Bio: Moti Yung is a Research Scientist with Snapchat. From 2007 till early 2016 he was with Google Inc. He received his Ph.D degree in department of Computer Science in Columbia University. He is also an Adjunct Senior Research Faculty in the computer science department of Columbia University. Before that, he was a technology consultant to leading companies and governments, a member of RSA Labs, a Chief Scientist of CertCo Inc. (originally, Bankers Trust Electronic Commerce), and a member of IBM Research. His main research interests are in the areas of security, cryptography, and privacy, as well as in distributed computing algorithms, and related areas in computer science. He has been widely recognized for his extensive contributions to the foundations of basic cryptographic systems and protocols, as well as to constructions leading to practical use and implementations in systems and networks. In the last 30 years he has been working on, both, central issues in the scientific foundations and theory, as well as on crucial industrial solutions, and he has published over 400 works. He holds over 50 patents. Many of his publications appeared in refereed journals and conferences in the areas of cryptography, theory of computing, and information and system security. Those venues include IEEE FOCS, IEEE S&P, IEEE TIT, TON, TIFS, TC, J. ACM, ACM TISSEC, IJIS, JCS, J. Cryptology, STOC, SODA, CCS, CRYPTO, EUROCRYPT, ASIACRYPT, TCC, STACS, ICALP, INFOCOM, ESORICS, ACNS, PKC, CHES, CT-RSA, PODC, etc. In 2010 Moti delivered the annual IACR's Distinguished Lecture in Cryptography. He was on the steering committee of ACM CCS and is a board member of IACR (Int. Association for Cryptologic Research), and has served as general chair, program committee chair, steering committee member, and program committee member of numerous international conferences. He has also been an invited/ keynote speaker at many international academic conferences and industrial venues.
Title: Detecting Malicious Cyber Infrastructures for Fun and Profit
Abstract: Nowadays, cybercriminals usually build dynamic malicious cyber infrastructures rather than a single server to conduct their malicious activities. In their malicious cyber infrastructures, multiple servers are usually used to be efficient and anonymous in (i) malware distribution (using redirectors and exploit servers), (ii) control (using C&C servers) and (iii) monetization (using payment servers), and (iv) being robust against server takedowns (using multiple backups for each type of servers).

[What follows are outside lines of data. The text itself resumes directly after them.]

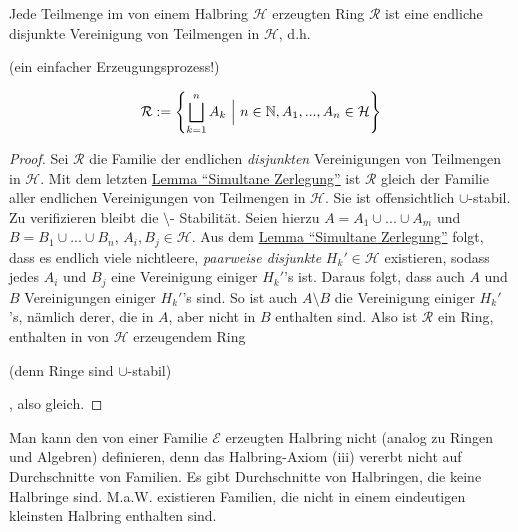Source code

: \begin{proposition}
\begin{mdframed}
Jede Teilmenge im von einem Halbring $\mathcal{H}$ erzeugten Ring $\mathcal{R}$ ist eine endliche disjunkte Vereinigung von Teilmengen in $\mathcal{H}$, d.h. \begin{scriptsize}(ein einfacher Erzeugungsprozess!)\end{scriptsize}
\begin{equation}
\mathcal{R} := \left\{ \bigsqcup_{k=1}^n A_k \  \Big\rvert \ n\in \mathbb{N}, A_1,...,A_n \in \mathcal{H} \right\}
\label{eqI14}
\end{equation}
\end{mdframed}
\begin{proof}
Sei $\mathcal{R}$ die Familie der endlichen \emph{disjunkten} Vereinigungen von Teilmengen in $\mathcal{H}$. Mit dem letzten \hyperref[lemmaA]{Lemma ``Simultane Zerlegung''} ist $\mathcal{R}$ gleich der Familie aller endlichen Vereinigungen von Teilmengen in $\mathcal{H}$. Sie ist offensichtlich $\cup$-stabil. Zu verifizieren bleibt die $\setminus$- Stabilität. Seien hierzu $A = A_1 \cup ... \cup A_m$ und $B = B_1 \cup ... \cup B_n$, $A_i, B_j \in \mathcal{H}$. Aus dem \hyperref[lemmaA]{Lemma ``Simultane Zerlegung''} folgt, dass es endlich viele nichtleere, \emph{paarweise disjunkte} $H_k' \in \mathcal{H}$ existieren, sodass jedes $A_i$ und $B_j$ eine Vereinigung einiger $H_k'$'s ist. Daraus folgt, dass auch $A$ und $B$ Vereinigungen einiger $H_k'$'s sind. So ist auch $A\setminus B$ die Vereinigung einiger $H_k'$'s, nämlich derer, die in $A$, aber nicht in $B$ enthalten sind. Also ist $\mathcal{R}$ ein Ring, enthalten in von $\mathcal{H}$ erzeugendem Ring\begin{scriptsize}(denn Ringe sind $\cup$-stabil)\end{scriptsize}, also gleich.
\end{proof}
\end{proposition}

\begin{remark}
Man kann den von einer Familie $\mathcal{E}$ erzeugten Halbring nicht (analog zu Ringen und Algebren) definieren, denn das Halbring-Axiom (iii) vererbt nicht auf Durchschnitte von Familien. Es gibt Durchschnitte von Halbringen, die keine Halbringe sind. M.a.W. existieren Familien, die nicht in einem eindeutigen kleinsten Halbring enthalten sind.
\end{remark}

In order to understand and detect those malicious cyber infrastructures, In this talk, I will present a set of automatic systems to model these malicious cyber infrastructures and to find more servers involved in them from new perspectives. We have tested our systems with large-scale real network traffic. Our results show that we can find new malicious servers involved in malicious cyber infrastructures with low false positives.

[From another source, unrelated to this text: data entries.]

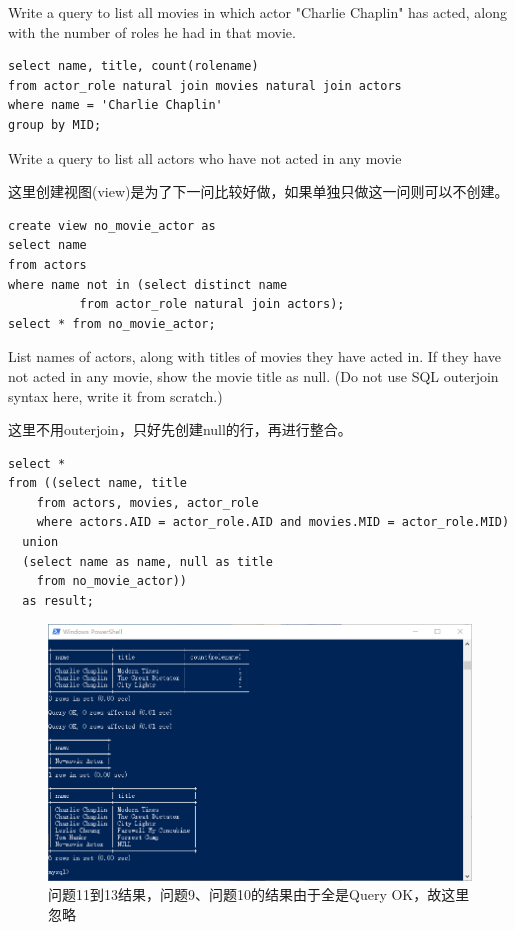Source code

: \documentclass[logo,reportComp]{thesis}
\begin{document}
\begin{question}
\normalfont 
Write a query to list all movies in which actor "Charlie Chaplin" has acted, along with the number of roles he had in that movie.
\end{question}
\begin{answer}\mbox{}\par
\begin{lstlisting}
select name, title, count(rolename)
from actor_role natural join movies natural join actors
where name = 'Charlie Chaplin'
group by MID;
\end{lstlisting}
\end{answer}

\begin{question}
\normalfont 
Write a query to list all actors who have not acted in any movie
\end{question}
\begin{answer}这里创建视图(view)是为了下一问比较好做，如果单独只做这一问则可以不创建。
\begin{lstlisting}
create view no_movie_actor as
select name
from actors
where name not in (select distinct name
          from actor_role natural join actors);
select * from no_movie_actor;
\end{lstlisting}
\end{answer}

\begin{question}
\normalfont 
List names of actors, along with titles of movies they have acted in. If they have not acted in any movie, show the movie title as null. (Do not use SQL outerjoin syntax here, write it from scratch.)
\end{question}
\begin{answer}这里不用outerjoin，只好先创建null的行，再进行整合。
\begin{lstlisting}
select *
from ((select name, title
    from actors, movies, actor_role
    where actors.AID = actor_role.AID and movies.MID = actor_role.MID)
  union
  (select name as name, null as title
    from no_movie_actor))
  as result;
\end{lstlisting}
\end{answer}

\begin{figure}[H]
\centering
\includegraphics[width=\linewidth]{fig/Q9-13.png}
\caption{问题11到13结果，问题9、问题10的结果由于全是Query OK，故这里忽略}
\end{figure}
\end{document}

Bio: Dr. Guofei Gu is an associate professor in the Department of Computer Science & Engineering at Texas A&M University (TAMU). He received his Ph.D. degree in Computer Science from the College of Computing, Georgia Institute of Technology. His research interests are in network and system security, such as malware and APT (Advanced Persistent Threat) defense, software-defined networking (SDN) and cloud security, and mobile/smartphone security. Dr. Gu is a recipient of 2010 NSF CAREER Award, 2013 AFOSR Young Investigator Award, IEEE S&P'10 (a.k.a. Oakland'10) Best Student Paper Award, and ICDCS'15 Best Paper Award. He is an active member of the security research community and has pioneered several new research directions such as botnet detection/defense and SDN security. Dr. Gu has served on the program committees of top-tier security conferences such as IEEE S&P, ACM CCS, USENIX Security, and NDSS, among many others. He is an Associate Editor for IEEE Transactions on Information Forensics and Security (TIFS) and a Steering Committee co-chair for International Conference on Security and Privacy in Communication Networks (SecureComm). He is currently directing the SUCCESS (Secure Communication and Computer Systems) Lab at TAMU.